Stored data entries

· · · · · · ·

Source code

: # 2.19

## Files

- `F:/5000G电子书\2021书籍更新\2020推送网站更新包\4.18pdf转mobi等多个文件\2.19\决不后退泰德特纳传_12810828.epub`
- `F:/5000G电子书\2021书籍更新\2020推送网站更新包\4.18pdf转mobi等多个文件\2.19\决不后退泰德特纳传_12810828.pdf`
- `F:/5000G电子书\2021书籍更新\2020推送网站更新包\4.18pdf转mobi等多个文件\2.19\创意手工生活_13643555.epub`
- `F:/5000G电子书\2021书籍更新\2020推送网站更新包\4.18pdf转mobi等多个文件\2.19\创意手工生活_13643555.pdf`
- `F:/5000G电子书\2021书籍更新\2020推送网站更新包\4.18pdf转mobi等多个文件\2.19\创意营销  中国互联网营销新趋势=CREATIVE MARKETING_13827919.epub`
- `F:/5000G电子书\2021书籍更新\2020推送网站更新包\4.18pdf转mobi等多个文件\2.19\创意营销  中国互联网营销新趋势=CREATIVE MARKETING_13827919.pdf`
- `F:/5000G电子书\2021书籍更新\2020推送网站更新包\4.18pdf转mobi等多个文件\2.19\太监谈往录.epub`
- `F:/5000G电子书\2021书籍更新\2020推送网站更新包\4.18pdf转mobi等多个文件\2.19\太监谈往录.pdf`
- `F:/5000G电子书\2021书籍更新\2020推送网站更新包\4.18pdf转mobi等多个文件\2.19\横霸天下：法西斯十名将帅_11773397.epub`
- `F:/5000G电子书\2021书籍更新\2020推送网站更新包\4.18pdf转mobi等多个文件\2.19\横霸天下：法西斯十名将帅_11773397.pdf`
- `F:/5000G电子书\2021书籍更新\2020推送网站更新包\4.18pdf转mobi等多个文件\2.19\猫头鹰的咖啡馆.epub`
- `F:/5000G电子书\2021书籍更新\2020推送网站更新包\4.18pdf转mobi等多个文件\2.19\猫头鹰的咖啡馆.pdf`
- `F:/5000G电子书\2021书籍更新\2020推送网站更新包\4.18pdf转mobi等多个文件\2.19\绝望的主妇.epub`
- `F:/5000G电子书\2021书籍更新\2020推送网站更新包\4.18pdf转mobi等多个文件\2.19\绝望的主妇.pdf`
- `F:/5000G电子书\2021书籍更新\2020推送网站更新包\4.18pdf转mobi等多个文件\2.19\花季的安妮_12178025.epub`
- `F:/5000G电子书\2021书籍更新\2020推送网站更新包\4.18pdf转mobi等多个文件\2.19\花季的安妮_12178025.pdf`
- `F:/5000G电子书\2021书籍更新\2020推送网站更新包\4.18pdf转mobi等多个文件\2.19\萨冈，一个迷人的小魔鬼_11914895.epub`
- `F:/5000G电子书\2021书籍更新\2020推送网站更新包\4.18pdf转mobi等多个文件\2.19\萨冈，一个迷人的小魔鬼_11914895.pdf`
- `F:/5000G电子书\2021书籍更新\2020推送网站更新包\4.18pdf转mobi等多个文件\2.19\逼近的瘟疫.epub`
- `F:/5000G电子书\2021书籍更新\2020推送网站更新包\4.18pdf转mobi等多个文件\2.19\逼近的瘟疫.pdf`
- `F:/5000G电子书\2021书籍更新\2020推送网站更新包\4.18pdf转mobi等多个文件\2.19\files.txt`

· · · · · · ·

WHAT THE TASK REQUIRES >> Set apart and copy each line of the records that holds the word "CREATIVE".

PROBLEM SOLUTION >>
- `F:/5000G电子书\2021书籍更新\2020推送网站更新包\4.18pdf转mobi等多个文件\2.19\创意营销  中国互联网营销新趋势=CREATIVE MARKETING_13827919.epub`
- `F:/5000G电子书\2021书籍更新\2020推送网站更新包\4.18pdf转mobi等多个文件\2.19\创意营销  中国互联网营销新趋势=CREATIVE MARKETING_13827919.pdf`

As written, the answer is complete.